Activity: What is the number of lines in the following data that contain "fake"? Answer with the number alone.

(The data Opens)

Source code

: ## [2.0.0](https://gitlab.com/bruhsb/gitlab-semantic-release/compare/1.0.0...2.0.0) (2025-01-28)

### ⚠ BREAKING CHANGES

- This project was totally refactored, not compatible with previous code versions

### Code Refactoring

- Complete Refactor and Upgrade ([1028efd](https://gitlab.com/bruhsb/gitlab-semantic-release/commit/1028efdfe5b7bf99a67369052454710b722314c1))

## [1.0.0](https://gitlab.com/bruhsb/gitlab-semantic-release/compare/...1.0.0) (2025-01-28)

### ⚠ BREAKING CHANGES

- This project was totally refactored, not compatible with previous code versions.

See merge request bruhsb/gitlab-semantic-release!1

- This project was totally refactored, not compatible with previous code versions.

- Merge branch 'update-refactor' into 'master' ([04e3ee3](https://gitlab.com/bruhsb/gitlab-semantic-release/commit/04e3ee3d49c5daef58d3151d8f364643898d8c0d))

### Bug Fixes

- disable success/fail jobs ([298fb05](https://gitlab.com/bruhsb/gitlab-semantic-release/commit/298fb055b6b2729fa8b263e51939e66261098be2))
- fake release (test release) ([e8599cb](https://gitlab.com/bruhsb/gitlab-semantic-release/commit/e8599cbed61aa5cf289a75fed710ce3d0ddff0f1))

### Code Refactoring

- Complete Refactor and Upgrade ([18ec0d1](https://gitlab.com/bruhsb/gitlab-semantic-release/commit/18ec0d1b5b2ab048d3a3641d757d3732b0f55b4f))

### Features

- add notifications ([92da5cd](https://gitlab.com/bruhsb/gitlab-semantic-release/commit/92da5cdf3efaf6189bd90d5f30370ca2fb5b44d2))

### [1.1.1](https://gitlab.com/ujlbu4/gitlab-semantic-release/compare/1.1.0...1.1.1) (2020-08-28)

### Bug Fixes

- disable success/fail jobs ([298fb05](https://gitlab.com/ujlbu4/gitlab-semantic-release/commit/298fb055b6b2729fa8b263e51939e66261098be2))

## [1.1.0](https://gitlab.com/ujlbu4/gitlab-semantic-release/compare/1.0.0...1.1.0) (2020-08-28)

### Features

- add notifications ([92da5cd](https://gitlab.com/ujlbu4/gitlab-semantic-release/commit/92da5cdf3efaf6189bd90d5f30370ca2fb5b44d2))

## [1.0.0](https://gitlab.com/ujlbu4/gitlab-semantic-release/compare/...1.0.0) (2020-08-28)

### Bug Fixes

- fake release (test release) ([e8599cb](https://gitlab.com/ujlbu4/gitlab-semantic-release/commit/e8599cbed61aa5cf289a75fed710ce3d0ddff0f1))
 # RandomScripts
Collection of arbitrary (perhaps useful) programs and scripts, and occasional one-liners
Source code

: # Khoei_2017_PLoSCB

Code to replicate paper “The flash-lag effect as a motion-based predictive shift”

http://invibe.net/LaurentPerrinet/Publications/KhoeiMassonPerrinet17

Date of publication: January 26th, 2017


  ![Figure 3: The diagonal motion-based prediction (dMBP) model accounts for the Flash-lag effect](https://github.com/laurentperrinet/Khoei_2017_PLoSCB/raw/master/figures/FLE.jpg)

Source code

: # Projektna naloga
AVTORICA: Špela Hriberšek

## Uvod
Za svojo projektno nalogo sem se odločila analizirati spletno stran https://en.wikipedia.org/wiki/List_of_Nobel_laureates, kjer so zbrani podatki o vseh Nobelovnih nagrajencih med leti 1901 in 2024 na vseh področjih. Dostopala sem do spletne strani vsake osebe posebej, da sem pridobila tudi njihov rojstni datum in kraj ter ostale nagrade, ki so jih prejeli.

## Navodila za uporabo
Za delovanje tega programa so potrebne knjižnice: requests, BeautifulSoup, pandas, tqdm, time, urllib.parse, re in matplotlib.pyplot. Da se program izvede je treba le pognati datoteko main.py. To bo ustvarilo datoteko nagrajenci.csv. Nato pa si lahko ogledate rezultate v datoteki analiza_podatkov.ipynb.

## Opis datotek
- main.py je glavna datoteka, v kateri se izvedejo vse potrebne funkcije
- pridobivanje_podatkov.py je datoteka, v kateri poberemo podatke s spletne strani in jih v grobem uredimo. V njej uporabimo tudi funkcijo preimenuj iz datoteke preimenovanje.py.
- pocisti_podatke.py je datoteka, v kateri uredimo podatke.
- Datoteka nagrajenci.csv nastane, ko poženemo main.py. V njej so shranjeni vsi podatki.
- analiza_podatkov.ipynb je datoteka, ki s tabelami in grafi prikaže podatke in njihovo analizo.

(The data Closes)
(The data Opens)

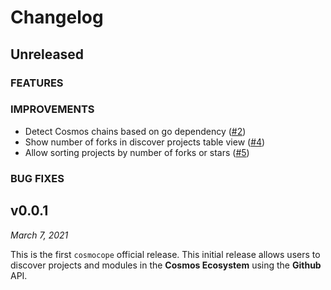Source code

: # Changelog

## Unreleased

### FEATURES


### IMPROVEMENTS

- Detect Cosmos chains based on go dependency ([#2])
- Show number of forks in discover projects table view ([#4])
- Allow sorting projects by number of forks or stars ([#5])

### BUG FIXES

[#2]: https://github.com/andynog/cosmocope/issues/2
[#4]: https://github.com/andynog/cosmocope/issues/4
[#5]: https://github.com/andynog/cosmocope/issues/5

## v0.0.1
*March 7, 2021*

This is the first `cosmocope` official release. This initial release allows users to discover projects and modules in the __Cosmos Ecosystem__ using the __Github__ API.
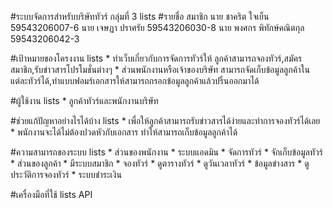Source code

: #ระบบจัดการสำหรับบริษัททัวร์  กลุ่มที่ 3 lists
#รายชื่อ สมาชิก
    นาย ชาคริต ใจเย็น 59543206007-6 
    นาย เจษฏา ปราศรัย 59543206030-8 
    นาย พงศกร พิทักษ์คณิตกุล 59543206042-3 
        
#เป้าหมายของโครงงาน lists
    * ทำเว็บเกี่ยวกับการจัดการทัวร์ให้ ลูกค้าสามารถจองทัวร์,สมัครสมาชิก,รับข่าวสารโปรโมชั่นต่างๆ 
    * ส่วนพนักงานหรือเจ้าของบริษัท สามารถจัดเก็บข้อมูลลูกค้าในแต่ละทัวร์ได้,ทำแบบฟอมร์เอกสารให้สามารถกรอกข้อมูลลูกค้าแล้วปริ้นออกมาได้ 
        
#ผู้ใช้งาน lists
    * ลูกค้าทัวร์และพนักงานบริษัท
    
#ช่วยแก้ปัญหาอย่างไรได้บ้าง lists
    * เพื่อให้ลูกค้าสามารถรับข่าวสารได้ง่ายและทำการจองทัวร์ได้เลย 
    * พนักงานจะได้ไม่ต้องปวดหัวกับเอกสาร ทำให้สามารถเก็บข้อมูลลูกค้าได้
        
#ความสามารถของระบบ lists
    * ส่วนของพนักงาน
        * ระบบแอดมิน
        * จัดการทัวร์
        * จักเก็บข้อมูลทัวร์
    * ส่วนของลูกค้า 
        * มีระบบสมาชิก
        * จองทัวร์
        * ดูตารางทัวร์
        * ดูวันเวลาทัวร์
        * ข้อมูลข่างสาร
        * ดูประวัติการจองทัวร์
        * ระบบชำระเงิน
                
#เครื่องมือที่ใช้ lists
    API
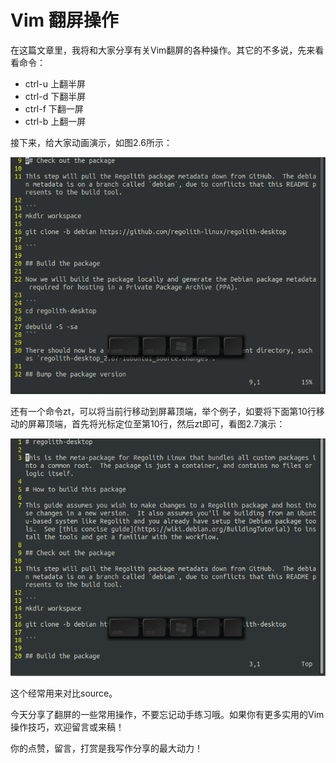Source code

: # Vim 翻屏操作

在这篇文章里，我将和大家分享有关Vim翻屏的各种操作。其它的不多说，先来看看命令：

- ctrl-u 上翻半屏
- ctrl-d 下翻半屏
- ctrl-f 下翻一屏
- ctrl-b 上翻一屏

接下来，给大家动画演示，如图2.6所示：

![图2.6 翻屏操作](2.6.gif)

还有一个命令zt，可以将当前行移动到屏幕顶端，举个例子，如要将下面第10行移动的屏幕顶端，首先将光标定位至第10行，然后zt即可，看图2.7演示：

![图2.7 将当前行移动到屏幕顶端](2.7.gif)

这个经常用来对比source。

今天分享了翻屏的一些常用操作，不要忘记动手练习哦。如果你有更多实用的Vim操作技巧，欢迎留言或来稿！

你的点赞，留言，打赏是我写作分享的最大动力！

(The data Closes)
(The data Opens)

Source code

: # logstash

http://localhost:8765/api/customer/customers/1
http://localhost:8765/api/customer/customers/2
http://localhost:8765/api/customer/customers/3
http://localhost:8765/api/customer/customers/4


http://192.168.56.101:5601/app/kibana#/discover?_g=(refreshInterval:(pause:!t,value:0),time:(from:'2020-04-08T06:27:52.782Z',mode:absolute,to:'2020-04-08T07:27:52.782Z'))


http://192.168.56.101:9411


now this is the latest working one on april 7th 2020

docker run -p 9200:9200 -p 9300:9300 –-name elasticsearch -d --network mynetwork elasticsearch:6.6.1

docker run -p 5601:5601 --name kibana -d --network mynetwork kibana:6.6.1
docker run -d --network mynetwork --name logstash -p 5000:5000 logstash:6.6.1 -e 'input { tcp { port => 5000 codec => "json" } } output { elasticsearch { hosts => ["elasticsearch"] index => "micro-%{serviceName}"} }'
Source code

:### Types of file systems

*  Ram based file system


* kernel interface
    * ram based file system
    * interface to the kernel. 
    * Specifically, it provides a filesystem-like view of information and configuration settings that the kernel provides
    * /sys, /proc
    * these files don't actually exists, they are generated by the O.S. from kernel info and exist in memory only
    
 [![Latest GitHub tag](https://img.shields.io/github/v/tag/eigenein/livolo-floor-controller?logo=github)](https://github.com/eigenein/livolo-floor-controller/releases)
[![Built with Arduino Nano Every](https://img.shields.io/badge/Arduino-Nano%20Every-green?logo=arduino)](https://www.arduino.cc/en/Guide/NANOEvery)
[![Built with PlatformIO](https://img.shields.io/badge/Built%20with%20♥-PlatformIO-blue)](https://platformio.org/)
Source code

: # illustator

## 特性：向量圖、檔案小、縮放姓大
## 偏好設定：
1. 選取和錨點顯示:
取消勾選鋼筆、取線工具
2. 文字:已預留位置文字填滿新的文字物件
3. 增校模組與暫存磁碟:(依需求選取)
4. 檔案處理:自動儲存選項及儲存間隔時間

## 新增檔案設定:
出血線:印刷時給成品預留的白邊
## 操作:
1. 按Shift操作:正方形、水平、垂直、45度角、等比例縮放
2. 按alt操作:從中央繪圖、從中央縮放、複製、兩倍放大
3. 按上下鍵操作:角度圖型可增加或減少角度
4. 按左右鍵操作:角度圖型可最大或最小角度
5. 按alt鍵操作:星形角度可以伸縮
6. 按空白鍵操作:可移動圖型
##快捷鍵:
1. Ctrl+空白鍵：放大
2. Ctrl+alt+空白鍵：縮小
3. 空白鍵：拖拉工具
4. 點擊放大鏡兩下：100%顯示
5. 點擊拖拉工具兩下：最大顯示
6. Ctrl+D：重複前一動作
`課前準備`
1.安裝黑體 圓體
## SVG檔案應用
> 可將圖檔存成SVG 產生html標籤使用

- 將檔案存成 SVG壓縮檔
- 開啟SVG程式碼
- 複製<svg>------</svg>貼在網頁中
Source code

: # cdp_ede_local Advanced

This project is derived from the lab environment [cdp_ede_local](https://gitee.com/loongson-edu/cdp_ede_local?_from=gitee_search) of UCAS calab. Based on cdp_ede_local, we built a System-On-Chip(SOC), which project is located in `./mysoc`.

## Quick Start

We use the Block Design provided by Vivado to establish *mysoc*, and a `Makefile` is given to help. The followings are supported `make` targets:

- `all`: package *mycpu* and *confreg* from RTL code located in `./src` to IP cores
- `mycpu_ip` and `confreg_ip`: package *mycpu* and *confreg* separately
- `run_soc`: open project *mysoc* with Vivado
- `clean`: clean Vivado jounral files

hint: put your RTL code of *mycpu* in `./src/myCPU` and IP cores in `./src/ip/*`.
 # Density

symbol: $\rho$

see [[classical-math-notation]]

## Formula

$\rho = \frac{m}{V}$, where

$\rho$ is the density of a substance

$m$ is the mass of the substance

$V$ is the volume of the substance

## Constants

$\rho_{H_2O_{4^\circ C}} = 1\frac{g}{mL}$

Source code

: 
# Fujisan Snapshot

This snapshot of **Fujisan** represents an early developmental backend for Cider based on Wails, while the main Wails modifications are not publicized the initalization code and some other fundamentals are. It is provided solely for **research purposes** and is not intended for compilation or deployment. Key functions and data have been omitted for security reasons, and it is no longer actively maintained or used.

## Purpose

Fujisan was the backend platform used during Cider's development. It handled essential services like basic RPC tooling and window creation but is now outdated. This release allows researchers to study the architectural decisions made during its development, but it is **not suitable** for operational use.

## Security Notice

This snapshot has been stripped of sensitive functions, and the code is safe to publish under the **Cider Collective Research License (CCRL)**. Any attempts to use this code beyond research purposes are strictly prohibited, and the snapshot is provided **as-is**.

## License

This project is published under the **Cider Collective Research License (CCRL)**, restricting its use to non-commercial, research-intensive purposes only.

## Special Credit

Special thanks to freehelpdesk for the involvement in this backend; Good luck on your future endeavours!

(The data Closes)

Expected answer: 2